▶ _INSTRUCTIONS TO FOLLOW_
Produce a copy of every line in the records that holds the string "group".

━━ TASK INPUT

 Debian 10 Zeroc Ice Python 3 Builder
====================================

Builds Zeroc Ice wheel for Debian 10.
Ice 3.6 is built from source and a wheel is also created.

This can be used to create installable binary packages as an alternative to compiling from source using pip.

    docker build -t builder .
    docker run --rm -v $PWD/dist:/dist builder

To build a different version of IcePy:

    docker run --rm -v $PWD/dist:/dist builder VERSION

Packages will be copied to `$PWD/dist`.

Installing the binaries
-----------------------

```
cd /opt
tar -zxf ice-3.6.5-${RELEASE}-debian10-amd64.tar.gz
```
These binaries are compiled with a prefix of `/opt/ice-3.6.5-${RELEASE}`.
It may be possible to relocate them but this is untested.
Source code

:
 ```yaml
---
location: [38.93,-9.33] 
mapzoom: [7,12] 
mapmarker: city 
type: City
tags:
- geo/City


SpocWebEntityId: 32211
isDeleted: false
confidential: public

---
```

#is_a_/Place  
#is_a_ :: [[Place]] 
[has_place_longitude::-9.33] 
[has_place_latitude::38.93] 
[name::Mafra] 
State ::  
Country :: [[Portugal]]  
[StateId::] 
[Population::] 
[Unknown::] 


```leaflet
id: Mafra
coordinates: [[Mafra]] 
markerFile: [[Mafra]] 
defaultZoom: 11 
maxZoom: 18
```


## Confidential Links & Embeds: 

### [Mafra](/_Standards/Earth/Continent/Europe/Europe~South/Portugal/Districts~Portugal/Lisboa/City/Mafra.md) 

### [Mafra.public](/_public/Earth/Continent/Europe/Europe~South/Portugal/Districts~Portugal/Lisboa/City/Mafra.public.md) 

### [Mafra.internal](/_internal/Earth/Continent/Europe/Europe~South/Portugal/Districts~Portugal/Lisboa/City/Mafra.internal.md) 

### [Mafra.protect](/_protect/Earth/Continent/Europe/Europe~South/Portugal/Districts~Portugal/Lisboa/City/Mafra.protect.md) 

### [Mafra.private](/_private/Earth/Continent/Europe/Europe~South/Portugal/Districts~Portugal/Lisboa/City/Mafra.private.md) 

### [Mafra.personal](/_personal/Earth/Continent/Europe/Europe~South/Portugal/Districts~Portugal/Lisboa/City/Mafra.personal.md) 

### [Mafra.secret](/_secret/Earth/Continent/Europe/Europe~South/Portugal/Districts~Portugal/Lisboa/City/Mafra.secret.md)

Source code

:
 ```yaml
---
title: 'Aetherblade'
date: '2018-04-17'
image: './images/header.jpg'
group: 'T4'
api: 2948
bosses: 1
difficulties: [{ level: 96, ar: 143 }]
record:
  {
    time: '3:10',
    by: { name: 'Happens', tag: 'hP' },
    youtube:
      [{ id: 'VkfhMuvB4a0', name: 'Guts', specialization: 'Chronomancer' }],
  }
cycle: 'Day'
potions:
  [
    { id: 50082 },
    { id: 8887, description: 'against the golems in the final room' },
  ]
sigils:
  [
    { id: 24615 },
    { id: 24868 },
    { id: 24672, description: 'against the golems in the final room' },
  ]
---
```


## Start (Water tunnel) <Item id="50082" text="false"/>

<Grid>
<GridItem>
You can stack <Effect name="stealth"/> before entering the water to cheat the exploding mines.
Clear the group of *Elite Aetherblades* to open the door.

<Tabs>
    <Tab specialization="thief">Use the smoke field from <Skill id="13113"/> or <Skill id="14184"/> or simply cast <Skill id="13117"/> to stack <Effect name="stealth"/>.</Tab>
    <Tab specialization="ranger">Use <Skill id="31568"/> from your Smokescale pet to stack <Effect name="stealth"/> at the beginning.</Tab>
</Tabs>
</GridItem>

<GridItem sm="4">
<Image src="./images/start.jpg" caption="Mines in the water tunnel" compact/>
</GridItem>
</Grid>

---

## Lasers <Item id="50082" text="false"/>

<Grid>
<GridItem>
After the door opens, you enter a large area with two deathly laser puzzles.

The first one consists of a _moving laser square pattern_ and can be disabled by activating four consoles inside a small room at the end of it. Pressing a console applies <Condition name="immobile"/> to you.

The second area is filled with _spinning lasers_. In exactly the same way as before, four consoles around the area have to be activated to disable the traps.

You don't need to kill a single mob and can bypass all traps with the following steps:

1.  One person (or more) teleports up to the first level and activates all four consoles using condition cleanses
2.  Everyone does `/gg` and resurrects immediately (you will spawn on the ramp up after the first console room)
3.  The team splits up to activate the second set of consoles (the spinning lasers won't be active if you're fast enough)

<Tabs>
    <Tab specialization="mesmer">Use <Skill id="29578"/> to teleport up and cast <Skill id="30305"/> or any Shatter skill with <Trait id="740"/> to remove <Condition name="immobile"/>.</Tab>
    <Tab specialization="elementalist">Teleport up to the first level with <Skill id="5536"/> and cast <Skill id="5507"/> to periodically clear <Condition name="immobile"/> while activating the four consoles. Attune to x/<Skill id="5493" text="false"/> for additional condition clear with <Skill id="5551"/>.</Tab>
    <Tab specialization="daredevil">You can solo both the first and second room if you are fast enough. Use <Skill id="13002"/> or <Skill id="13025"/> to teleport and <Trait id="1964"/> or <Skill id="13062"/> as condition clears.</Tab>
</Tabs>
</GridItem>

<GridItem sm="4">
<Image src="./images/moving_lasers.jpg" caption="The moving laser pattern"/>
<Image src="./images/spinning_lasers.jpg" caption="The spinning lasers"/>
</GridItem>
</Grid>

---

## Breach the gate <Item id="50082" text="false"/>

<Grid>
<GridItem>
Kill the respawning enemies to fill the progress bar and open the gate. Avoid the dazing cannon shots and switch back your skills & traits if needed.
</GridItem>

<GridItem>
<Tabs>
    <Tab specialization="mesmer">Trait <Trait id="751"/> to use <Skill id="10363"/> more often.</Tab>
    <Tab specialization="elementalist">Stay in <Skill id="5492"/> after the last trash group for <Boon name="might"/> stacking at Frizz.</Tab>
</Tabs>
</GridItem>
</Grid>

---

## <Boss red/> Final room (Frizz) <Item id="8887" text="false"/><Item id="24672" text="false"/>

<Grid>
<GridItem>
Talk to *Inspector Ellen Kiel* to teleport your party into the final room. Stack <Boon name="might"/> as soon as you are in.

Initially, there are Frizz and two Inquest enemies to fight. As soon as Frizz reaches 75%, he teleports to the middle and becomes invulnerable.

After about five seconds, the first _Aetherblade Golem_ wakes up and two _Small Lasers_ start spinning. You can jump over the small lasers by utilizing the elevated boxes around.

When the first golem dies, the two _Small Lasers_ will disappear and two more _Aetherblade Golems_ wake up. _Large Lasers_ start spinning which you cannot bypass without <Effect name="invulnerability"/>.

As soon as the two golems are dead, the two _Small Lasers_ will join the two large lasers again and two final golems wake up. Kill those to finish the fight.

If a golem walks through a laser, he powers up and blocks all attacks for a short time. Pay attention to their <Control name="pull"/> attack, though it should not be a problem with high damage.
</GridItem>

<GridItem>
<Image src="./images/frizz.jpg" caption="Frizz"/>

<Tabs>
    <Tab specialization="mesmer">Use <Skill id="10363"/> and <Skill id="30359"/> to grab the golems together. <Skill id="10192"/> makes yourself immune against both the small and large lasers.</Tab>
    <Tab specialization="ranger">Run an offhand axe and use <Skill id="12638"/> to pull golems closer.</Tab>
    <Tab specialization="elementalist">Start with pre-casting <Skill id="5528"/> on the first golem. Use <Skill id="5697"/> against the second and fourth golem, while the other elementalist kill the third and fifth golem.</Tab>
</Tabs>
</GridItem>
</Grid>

━━━━

▶ _EXERCISE SOLUTION_
group: 'T4'
Clear the group of *Elite Aetherblades* to open the door.
    <Tab specialization="elementalist">Stay in <Skill id="5492"/> after the last trash group for <Boon name="might"/> stacking at Frizz.</Tab>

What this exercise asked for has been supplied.